Action item: There is material below. Print exactly the lines starting at the line with "1975: Second Reading|19|" and ending at the line with "1975: Second Reading|18|", ends included, and no others.

Task material:
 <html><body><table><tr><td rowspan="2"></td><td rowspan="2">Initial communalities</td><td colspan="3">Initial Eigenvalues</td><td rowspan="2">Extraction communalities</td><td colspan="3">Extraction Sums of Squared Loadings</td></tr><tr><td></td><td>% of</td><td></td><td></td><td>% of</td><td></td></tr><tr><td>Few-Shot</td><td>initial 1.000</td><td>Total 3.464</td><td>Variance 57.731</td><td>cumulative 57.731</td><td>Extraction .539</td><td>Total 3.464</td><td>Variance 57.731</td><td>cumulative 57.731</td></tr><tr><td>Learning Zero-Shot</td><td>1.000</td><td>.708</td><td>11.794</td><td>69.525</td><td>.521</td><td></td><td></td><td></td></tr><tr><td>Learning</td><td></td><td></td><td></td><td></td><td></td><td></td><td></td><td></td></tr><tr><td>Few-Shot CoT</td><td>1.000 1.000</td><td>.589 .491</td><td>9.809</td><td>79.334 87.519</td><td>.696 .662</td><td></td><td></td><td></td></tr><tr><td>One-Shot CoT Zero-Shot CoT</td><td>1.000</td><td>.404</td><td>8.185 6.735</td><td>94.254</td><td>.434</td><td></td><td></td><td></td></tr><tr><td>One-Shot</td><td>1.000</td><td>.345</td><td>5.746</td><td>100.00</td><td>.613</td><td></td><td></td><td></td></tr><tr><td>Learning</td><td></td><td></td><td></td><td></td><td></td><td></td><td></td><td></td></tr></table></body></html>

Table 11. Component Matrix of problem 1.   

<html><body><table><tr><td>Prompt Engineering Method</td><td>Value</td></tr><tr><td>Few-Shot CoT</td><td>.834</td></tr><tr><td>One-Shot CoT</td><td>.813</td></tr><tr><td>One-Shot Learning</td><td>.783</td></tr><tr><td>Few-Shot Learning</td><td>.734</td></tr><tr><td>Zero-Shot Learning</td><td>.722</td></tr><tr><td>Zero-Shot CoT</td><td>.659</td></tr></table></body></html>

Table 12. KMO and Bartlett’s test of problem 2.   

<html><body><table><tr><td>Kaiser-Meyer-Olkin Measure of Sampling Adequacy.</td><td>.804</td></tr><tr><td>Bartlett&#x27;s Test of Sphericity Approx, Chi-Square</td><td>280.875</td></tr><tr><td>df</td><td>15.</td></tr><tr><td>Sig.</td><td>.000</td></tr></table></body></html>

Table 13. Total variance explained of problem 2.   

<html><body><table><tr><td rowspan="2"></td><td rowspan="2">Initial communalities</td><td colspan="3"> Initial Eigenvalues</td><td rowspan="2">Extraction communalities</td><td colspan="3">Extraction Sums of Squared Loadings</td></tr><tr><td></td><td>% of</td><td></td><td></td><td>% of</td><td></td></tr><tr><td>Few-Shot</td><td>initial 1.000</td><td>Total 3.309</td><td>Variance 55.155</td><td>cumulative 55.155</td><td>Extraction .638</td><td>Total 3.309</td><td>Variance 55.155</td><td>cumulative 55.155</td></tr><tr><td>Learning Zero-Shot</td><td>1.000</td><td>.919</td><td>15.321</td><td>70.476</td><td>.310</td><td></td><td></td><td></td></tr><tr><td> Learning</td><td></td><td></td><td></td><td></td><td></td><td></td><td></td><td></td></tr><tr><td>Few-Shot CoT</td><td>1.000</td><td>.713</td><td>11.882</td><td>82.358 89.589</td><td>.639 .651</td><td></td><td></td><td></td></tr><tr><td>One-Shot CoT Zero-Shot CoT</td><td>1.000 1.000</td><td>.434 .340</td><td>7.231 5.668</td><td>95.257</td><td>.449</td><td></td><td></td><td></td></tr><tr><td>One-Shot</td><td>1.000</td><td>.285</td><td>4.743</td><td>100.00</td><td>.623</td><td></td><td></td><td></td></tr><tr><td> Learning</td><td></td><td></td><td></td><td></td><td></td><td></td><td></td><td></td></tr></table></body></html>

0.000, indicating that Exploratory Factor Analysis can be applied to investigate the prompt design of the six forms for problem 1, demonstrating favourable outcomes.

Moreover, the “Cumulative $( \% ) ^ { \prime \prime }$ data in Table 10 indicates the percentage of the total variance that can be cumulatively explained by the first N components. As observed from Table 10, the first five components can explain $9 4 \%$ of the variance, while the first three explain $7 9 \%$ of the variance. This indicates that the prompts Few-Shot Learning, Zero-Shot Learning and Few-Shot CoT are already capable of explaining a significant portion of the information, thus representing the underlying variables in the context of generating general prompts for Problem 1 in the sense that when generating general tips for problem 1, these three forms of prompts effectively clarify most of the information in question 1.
...
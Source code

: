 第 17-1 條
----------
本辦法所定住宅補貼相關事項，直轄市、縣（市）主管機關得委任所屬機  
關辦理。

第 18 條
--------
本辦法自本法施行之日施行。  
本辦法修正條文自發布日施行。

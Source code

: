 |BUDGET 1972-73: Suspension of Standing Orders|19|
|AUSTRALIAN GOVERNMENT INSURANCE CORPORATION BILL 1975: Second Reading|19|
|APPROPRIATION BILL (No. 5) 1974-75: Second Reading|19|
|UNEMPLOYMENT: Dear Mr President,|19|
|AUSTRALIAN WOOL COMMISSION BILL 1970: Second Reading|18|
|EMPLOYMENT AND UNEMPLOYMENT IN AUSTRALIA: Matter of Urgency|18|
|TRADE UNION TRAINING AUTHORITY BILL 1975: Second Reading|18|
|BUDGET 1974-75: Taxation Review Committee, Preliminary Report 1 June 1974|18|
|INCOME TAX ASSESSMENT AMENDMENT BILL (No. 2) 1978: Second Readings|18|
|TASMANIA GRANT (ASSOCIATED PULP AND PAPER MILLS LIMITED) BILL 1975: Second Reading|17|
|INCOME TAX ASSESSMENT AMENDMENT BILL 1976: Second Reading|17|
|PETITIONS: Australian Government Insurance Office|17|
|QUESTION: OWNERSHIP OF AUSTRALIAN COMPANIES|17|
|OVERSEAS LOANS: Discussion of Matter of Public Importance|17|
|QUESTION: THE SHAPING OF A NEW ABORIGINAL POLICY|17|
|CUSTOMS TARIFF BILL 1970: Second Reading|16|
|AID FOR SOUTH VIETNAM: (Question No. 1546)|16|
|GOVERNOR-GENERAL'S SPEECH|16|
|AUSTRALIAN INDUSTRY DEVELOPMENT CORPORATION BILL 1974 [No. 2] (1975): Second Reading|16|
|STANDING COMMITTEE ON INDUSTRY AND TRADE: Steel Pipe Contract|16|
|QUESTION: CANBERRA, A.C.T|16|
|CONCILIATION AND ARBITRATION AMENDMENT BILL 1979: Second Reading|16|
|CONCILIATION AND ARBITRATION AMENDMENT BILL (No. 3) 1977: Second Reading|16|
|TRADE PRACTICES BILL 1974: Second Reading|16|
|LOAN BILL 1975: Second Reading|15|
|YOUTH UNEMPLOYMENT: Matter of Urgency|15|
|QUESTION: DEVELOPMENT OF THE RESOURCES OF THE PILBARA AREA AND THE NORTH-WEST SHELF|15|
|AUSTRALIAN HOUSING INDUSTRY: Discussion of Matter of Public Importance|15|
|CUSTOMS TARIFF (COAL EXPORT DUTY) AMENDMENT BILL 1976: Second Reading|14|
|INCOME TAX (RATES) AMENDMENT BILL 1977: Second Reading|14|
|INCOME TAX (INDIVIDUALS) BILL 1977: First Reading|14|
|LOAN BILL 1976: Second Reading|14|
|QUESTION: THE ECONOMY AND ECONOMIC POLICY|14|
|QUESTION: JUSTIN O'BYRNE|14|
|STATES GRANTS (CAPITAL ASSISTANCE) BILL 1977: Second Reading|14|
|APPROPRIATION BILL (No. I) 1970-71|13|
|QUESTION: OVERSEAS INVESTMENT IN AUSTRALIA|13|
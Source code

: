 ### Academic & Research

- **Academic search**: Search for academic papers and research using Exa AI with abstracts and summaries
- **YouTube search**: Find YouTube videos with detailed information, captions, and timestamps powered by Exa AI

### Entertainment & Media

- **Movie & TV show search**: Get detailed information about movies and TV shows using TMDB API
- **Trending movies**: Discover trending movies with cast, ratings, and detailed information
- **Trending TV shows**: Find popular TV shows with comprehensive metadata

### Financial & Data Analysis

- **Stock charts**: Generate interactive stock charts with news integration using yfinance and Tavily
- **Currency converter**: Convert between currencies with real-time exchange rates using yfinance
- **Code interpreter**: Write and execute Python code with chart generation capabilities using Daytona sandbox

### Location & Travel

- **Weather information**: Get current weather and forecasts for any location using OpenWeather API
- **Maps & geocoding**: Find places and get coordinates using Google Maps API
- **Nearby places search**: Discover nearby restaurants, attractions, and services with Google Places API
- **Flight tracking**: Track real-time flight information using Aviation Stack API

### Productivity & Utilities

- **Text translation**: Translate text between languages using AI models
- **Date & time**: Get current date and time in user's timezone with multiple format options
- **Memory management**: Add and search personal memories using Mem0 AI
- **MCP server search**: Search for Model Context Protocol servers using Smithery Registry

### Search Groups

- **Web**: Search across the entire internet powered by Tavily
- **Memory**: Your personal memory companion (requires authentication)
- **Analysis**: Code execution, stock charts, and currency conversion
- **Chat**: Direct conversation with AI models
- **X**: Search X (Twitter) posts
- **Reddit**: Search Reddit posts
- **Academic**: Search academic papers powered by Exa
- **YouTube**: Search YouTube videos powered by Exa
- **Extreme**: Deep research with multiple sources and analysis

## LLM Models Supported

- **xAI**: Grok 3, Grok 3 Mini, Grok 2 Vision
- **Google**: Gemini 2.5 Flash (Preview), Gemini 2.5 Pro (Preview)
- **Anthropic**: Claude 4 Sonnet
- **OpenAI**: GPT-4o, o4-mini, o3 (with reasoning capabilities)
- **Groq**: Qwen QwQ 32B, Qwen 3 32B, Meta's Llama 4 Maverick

Solved problem:
|AUSTRALIAN GOVERNMENT INSURANCE CORPORATION BILL 1975: Second Reading|19|
|APPROPRIATION BILL (No. 5) 1974-75: Second Reading|19|
|UNEMPLOYMENT: Dear Mr President,|19|
|AUSTRALIAN WOOL COMMISSION BILL 1970: Second Reading|18|
|EMPLOYMENT AND UNEMPLOYMENT IN AUSTRALIA: Matter of Urgency|18|
|TRADE UNION TRAINING AUTHORITY BILL 1975: Second Reading|18|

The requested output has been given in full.